Diddy Drama Used to Spread Dangerous Trojan: PDiddySploit
Researchers at Veriti have discovered a new strain of malware named PDiddySploit, which exploits public interest in the allegations against the renowned rapper Sean “Diddy” Combs. Cybercriminals are leveraging users’ curiosity about Combs’ deleted posts on the social network X amidst accusations of racketeering, human trafficking, and other forms of violence.
Since September 13, cybercriminals have been distributing infected files, purportedly containing posts and replies from Diddy’s deleted X account. PDiddySploit is based on the PySilon RAT trojan, written in Python.
PDiddySploit can steal confidential information, log keystrokes, capture screen activity, and execute remote commands. This functionality allows attackers to fully compromise a system and gain access to the user’s data. According to VirusTotal, many antivirus programs fail to detect this new trojan, significantly heightening its threat.

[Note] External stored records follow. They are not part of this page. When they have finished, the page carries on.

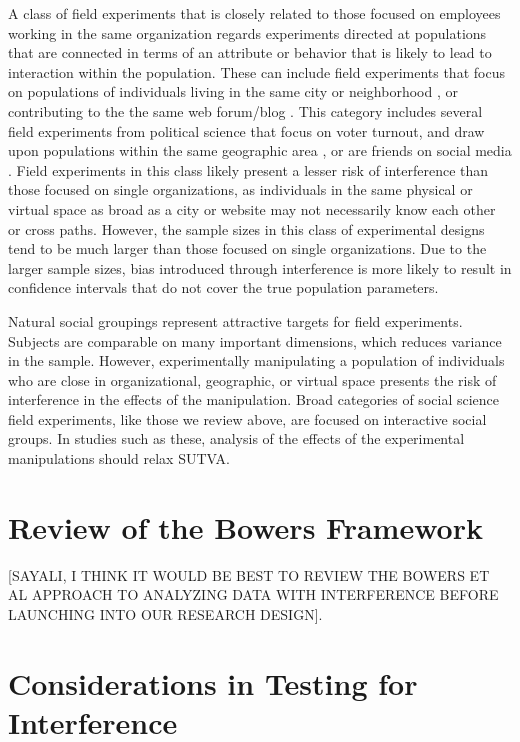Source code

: \documentclass[12pt]{article}
\begin{document}
A class of field experiments that is closely related to those focused on employees working in the same organization regards experiments directed at populations that are connected in terms of an attribute or behavior that is likely to lead to interaction within the population. These can include field experiments that focus on populations of individuals living in the same city or neighborhood \citep[e.g., ][]{costa2013energy}, or contributing to the the same web forum/blog \citep[e.g., ][]{harper2010social}. This category includes several field experiments from political science that focus on voter turnout, and draw upon populations within the same geographic area \citep[e.g., ][]{gerber2000effects,niven2006field}, or are friends on social media \citep[e.g., ][]{Bond:2012}. Field experiments in this class likely present a lesser risk of interference than those focused on single organizations, as individuals in the same physical or virtual space as broad as a city or website may not necessarily know each other or cross paths. However, the sample sizes in this class of experimental designs tend to be much larger than those focused on single organizations. Due to the larger sample sizes, bias introduced through interference is more likely to result in confidence intervals that do not cover the true population parameters.

Natural social groupings represent attractive targets for field experiments. Subjects are comparable on many important dimensions, which reduces variance in the sample. However, experimentally manipulating a population of individuals who are close in organizational, geographic, or virtual space presents the risk of interference in the effects of the manipulation. Broad categories of social science field experiments, like those we review above, are focused on interactive social groups. In studies such as these, analysis of the effects of the experimental manipulations should relax SUTVA.

\section{Review of the Bowers Framework}
[SAYALI, I THINK IT WOULD BE BEST TO REVIEW THE BOWERS ET AL APPROACH TO ANALYZING DATA WITH INTERFERENCE BEFORE LAUNCHING INTO OUR RESEARCH DESIGN].

\section{Considerations in Testing for Interference}
\end{document}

Veriti specialists emphasize that the surge of public attention surrounding this case creates favorable conditions for cybercriminals. They exploit the situation to lure unsuspecting users into downloading malicious files, exposing them to serious cyberthreats. The removal of content from Diddy’s social media and other involved individuals adds an element of intrigue, further tempting users to open suspicious files in hopes of accessing the deleted information.

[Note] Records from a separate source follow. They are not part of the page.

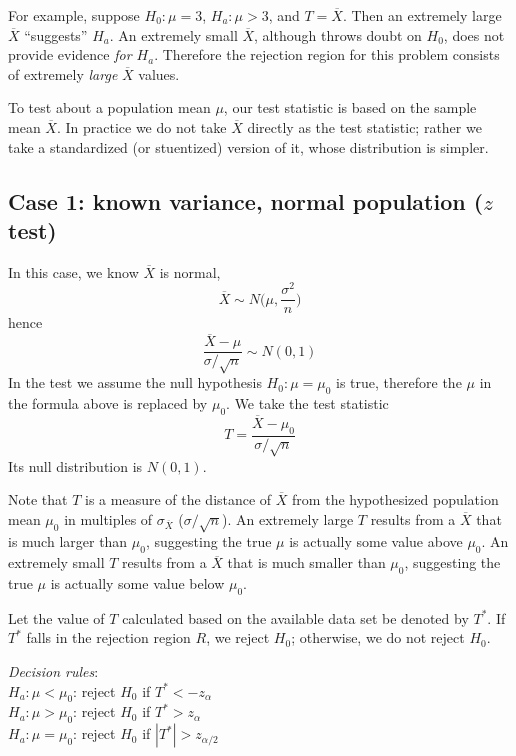 \documentclass[12pt]{article}
\begin{document}
For example,
suppose $H_0: \mu = 3$, $H_a: \mu > 3$, and $T = \overline{X}$.
Then an extremely large $\overline{X}$ ``suggests'' $H_a$.
An extremely small $\overline{X}$,
although throws doubt on $H_0$,
does not provide evidence \emph{for $H_a$}.
Therefore the rejection region for this problem consists of
extremely \emph{large} $\overline{X}$ values.

To test about a population mean $\mu$,
our test statistic is based on the sample mean $\overline{X}$.
In practice we do not take $\overline{X}$ directly as the test
statistic;
rather we take a standardized (or stuentized) version of it,
whose distribution is simpler.

\subsection{Case 1: known variance, normal population ($z$ test)}

In this case, we know $\overline{X}$ is normal,
\[
\overline{X} \sim N\bigg(\mu, \frac{\sigma^2}{n}\biggr)
\]
hence
\begin{equation}\label{eq:case1-T}
\frac{\overline{X} - \mu}{\sigma/\sqrt{n}} \sim N(0,1)
\end{equation}
In the test we assume the null hypothesis $H_0: \mu = \mu_0$ is true,
therefore the $\mu$ in the formula above is replaced by $\mu_0$.
We take the test statistic
\[
T = \frac{\overline{X} - \mu_0}{\sigma/\sqrt{n}}
\]
Its null distribution is $N(0,1)$.

Note that $T$ is a measure of the distance of $\overline{X}$
from the hypothesized population mean $\mu_0$ in multiples of
$\sigma_{\overline{X}}$ (\ie $\sigma/\sqrt{n}$).
An extremely large $T$ results from a $\overline{X}$ that is much larger
than $\mu_0$, suggesting the true $\mu$ is actually some value above $\mu_0$.
An extremely small $T$ results from a $\overline{X}$ that is much smaller
than $\mu_0$, suggesting the true $\mu$ is actually some value below $\mu_0$.

Let the value of $T$ calculated based on the available data set
be denoted by $T^*$.
If $T^*$ falls in the rejection region $R$, we reject $H_0$;
otherwise, we do not reject $H_0$.

\emph{Decision rules}:\\
$H_a: \mu < \mu_0$: reject $H_0$ if $T^* < -z_{\alpha}$\\
$H_a: \mu > \mu_0$: reject $H_0$ if $T^* > z_{\alpha}$\\
$H_a: \mu = \mu_0$: reject $H_0$ if $|T^*| > z_{\alpha/2}$
\end{document}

Since the emergence of PySilon RAT in 2023, it has been adapted over 300 times, with PDiddySploit becoming one of the most successful iterations of these modifications. Experts predict a rise in similar attacks involving this malware shortly.
To safeguard against such malware, users are advised to refrain from downloading dubious files, thoroughly verify sources, and scan documents with multiple antivirus solutions. Often, these files are distributed via email or links.
Researchers stress the importance of caution when interacting with content linked to high-profile news and scandals. Cybercriminals employ psychological tactics to entice users into opening infected documents. If a file seems too enticing, such as promising exclusive data from deleted accounts, it is likely a trap.
It is worth noting that this is not the first time Diddy’s name has been used in cyberattacks. In 2013, hackers distributed a malicious file disguised as an MP3 titled “Diddy & Dirty Money – I’m Coming Home (feat. Skylar Grey).mp3.pif,” which contained a Program Information File (PIF) — a format dating back to MS-DOS.